_What is expected_
Only the lines below starting at the one that contains "- Issue generating" and ending at the one that contains "- Build fails" are to be reproduced, exactly and with both ends kept.

_Exercise inputs_
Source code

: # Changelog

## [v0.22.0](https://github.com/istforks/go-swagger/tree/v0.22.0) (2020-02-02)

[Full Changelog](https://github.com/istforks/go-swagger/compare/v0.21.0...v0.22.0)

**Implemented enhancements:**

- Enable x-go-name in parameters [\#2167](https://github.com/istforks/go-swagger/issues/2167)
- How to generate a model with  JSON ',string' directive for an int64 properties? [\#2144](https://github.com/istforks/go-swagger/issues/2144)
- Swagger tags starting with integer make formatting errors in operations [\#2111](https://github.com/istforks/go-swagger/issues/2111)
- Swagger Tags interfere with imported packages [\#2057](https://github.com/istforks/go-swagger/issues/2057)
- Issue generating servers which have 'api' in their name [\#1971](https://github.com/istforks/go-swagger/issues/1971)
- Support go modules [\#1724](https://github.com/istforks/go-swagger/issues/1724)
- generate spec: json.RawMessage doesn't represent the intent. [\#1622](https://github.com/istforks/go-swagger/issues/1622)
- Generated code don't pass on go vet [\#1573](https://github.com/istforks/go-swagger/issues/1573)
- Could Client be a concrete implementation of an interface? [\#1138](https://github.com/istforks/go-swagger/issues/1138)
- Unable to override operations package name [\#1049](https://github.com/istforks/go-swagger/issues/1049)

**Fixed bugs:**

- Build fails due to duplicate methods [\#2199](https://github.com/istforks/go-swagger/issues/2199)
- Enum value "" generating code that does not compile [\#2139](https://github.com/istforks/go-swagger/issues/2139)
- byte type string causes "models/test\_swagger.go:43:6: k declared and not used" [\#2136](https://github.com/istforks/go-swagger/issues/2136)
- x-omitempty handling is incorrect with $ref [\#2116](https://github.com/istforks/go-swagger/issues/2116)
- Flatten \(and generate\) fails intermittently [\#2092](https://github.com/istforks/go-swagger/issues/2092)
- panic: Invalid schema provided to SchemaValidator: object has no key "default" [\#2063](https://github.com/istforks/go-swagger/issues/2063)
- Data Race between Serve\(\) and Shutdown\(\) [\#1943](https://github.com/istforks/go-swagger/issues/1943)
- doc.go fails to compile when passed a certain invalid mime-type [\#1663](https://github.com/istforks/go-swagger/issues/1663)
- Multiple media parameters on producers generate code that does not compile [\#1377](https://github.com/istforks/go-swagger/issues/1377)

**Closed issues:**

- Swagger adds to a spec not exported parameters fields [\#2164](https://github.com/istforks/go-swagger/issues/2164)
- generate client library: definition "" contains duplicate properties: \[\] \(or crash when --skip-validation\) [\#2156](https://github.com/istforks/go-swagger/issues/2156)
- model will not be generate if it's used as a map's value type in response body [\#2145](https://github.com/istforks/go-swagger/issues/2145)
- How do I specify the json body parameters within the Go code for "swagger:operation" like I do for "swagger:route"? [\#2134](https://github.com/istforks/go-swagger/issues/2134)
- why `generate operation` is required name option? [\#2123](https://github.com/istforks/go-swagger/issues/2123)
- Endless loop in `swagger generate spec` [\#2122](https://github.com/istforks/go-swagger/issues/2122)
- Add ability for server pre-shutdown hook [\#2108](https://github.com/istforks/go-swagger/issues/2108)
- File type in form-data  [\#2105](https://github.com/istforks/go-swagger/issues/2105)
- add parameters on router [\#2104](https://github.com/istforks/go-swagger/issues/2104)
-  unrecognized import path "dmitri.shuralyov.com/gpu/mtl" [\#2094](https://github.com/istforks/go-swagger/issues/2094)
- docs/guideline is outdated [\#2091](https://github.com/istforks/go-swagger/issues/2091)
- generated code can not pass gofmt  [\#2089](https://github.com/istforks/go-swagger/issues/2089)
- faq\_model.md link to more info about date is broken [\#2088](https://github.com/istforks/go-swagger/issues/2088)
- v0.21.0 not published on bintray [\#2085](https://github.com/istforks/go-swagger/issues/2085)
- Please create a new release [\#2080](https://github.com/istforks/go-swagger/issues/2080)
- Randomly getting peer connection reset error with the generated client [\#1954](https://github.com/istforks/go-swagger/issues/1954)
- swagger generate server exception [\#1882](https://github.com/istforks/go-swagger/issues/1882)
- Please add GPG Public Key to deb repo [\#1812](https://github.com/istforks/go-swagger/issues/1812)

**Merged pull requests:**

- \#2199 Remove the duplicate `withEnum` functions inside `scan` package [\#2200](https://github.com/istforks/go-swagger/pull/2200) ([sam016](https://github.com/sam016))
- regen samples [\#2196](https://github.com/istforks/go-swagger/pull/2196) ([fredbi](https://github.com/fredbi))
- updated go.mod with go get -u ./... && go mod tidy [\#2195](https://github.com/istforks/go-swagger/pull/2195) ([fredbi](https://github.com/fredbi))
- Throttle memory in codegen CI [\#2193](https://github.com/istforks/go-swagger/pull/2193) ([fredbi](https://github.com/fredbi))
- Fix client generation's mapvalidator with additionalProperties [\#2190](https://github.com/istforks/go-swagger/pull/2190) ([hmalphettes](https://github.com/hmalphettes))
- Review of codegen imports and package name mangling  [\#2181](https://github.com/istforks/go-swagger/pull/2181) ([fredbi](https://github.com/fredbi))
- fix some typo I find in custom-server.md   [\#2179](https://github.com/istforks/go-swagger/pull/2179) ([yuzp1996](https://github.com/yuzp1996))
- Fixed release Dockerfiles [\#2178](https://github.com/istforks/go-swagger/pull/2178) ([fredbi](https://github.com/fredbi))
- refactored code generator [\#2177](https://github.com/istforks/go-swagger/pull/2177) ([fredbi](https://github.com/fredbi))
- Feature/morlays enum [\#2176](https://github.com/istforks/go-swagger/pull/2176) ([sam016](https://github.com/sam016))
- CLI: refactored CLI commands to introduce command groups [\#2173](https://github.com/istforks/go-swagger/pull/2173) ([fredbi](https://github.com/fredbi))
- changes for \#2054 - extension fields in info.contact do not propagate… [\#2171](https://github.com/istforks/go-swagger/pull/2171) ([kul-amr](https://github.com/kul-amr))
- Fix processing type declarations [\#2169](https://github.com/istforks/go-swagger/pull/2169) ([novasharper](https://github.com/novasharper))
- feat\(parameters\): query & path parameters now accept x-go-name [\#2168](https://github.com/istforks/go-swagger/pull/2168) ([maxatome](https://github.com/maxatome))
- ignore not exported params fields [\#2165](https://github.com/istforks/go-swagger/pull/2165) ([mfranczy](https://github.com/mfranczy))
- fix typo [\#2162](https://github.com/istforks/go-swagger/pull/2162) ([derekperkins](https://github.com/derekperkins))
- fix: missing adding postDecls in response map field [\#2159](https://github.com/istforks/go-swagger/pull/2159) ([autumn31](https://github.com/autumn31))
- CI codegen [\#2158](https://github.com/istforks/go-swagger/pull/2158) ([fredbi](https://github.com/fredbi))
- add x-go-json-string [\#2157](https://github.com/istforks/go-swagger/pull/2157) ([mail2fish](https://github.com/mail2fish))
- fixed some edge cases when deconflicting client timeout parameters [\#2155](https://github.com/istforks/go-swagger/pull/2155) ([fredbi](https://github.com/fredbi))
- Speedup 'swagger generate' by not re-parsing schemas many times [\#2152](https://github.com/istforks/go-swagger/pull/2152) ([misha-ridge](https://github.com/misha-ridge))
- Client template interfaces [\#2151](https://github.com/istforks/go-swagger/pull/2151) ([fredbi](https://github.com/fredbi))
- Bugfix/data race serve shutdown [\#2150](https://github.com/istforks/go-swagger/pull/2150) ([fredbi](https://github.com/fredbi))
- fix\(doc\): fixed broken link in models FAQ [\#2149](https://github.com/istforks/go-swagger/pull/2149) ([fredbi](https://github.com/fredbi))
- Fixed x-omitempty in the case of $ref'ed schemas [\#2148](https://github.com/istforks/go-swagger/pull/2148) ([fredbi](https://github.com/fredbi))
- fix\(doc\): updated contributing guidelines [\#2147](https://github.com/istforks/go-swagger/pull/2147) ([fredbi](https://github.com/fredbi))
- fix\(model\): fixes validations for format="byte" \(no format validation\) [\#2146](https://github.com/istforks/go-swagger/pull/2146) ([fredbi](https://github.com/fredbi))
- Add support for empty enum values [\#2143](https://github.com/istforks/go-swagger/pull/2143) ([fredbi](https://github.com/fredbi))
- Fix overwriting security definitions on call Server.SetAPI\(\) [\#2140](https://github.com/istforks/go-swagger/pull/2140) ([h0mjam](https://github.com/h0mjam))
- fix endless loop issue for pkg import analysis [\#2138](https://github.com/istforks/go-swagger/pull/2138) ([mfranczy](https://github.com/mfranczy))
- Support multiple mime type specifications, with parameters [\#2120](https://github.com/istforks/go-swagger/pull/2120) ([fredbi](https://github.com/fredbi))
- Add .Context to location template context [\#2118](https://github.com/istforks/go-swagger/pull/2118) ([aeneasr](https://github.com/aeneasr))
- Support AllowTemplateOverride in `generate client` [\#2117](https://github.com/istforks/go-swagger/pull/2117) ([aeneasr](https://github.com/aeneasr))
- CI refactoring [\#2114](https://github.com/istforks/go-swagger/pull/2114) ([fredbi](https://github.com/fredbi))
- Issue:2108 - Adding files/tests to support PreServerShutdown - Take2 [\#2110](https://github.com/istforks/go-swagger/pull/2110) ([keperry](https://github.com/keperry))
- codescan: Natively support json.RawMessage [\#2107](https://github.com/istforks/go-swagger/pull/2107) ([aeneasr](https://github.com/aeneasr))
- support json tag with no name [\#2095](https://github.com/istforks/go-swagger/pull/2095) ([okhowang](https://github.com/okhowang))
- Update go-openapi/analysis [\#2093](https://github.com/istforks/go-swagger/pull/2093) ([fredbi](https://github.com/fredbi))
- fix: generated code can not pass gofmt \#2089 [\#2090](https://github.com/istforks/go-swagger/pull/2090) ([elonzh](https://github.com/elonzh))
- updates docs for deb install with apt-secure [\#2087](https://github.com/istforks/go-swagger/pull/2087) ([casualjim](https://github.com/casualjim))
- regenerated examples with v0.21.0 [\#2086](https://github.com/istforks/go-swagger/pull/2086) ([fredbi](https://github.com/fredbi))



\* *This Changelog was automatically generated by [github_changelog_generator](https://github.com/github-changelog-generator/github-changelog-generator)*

_Written answer_
- Issue generating servers which have 'api' in their name [\#1971](https://github.com/istforks/go-swagger/issues/1971)
- Support go modules [\#1724](https://github.com/istforks/go-swagger/issues/1724)
- generate spec: json.RawMessage doesn't represent the intent. [\#1622](https://github.com/istforks/go-swagger/issues/1622)
- Generated code don't pass on go vet [\#1573](https://github.com/istforks/go-swagger/issues/1573)
- Could Client be a concrete implementation of an interface? [\#1138](https://github.com/istforks/go-swagger/issues/1138)
- Unable to override operations package name [\#1049](https://github.com/istforks/go-swagger/issues/1049)

**Fixed bugs:**

- Build fails due to duplicate methods [\#2199](https://github.com/istforks/go-swagger/issues/2199)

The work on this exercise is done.